REGER Violin Concerto

Record and Artist Details

Composer or Director: (Johann Baptist Joseph) Max(imilian) Reger

Genre:

Orchestral

Label: Oehms

Media Format: CD or Download

Media Runtime: 47

Mastering:

DDD

Catalogue Number: OC1862

OC1862. REGER Violin Concerto

Tracks:

Composition Artist Credit
Concerto for Violin and Orchestra (Johann Baptist Joseph) Max(imilian) Reger, Composer
(Johann Baptist Joseph) Max(imilian) Reger, Composer
Alexei Kornienko, Conductor
Elena Denisova, Violin
Gustav Mahler Ensemble
This is a fascinating slant on an effective arrangement, though the unhelpfully reverberant recording rather mitigates against total enjoyment. In this instance what more helps the effect is that tempos are kept up to speed, which serves to underline discernible parallels with Elgar’s Violin Concerto (premiered in 1910, two years after the Reger), especially the relationship of tutti to solo material and the violin-writing: try the closing minutes of the first movement. A more richly recorded alternative of Rudolf Kolisch’s chamber version by the excellent violinist Winfried Rademacher with the Linos Ensemble is very much slower, thus minimising those Elgarian parallels. Listen to 26'00" on the Capriccio CD or 21'32" on this new Oehms recording and you’ll hear what I mean.

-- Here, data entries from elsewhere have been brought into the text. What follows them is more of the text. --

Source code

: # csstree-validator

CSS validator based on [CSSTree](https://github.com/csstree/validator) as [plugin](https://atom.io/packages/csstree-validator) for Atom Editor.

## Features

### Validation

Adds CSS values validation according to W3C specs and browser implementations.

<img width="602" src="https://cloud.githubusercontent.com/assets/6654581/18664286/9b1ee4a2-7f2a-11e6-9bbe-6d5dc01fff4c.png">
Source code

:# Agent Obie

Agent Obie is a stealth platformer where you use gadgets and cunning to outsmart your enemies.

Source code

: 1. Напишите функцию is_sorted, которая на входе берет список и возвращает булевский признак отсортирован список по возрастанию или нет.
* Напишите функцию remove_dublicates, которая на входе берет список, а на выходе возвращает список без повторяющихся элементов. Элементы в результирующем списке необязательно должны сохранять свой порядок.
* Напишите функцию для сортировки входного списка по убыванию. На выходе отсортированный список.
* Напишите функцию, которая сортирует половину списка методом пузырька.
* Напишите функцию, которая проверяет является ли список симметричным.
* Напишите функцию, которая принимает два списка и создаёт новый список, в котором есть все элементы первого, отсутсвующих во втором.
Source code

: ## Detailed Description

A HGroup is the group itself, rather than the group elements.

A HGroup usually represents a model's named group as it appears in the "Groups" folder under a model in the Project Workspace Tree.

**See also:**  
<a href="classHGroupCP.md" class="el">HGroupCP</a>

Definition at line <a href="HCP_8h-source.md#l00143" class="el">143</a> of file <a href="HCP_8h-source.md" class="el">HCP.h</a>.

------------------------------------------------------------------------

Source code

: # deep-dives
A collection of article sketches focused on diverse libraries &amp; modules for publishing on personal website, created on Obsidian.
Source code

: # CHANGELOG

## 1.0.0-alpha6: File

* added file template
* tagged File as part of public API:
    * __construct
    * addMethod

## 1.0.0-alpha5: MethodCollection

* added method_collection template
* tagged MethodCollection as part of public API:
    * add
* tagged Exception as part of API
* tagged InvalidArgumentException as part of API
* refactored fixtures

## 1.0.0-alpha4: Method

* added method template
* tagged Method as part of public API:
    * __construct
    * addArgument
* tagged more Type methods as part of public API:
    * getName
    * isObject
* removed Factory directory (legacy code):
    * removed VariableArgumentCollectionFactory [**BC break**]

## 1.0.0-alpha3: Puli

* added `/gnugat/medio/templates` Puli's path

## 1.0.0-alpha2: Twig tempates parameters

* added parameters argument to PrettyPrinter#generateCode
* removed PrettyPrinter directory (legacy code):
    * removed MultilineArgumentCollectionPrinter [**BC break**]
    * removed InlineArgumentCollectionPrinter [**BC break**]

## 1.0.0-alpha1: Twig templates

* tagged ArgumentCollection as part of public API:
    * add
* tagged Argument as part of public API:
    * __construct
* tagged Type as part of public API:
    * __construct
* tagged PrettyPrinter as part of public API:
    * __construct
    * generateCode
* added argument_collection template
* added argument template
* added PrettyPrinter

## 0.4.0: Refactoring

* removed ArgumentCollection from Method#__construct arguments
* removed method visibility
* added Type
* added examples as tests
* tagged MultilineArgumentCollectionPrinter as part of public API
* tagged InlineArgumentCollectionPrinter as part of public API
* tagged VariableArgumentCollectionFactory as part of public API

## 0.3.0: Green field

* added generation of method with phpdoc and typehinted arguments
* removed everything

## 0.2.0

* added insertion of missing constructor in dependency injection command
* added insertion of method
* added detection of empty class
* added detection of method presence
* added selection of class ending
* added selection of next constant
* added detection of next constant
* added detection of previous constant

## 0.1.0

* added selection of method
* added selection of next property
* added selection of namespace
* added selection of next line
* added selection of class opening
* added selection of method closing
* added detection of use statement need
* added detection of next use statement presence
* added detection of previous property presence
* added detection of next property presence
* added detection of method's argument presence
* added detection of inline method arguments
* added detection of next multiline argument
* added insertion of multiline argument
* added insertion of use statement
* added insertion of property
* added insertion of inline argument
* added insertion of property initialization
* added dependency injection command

Whichever way you hear it, Reger’s Concerto is a much-underrated work. Reger himself somewhat immodestly thought that he had extended the series of great concertos by Beethoven and Brahms. And there were some who would have agreed with him. Schoenberg reckoned Reger’s music deserved frequent exposure, primarily because, as he put it, Reger was a genius. I can’t argue with that, though those with little or no taste for bulky, thick-set chromaticism probably will. Kolisch’s chamber reworking of the Concerto for Schoenberg’s Association for Private Music Performance (scored for flute, clarinet, horn, harmonium, piano, and strings) sounds like a genuine labour of love. In fact it’s so skilfully wrought that for much of the time you’re hardly aware that reduced forces have been brought into play.

On the better-recorded Capriccio CD Rademacher performs beautifully, especially for in rapt closing pages of the slow movement, and the Linos Ensemble prove musically persuasive collaborators. But I prefer the swifter tempos chosen by Elena Denisova with the Gustav Mahler Ensemble under Alexei Kornienko, although I’m less taken with their interpretative approach overall, which strikes as less personal than that of their rival. Still, those faster speeds may well tip the balance for some listeners – they certainly help hold your attention – and if the sound isn’t a problem, Denisova and her collaborators could well provide the preferred option.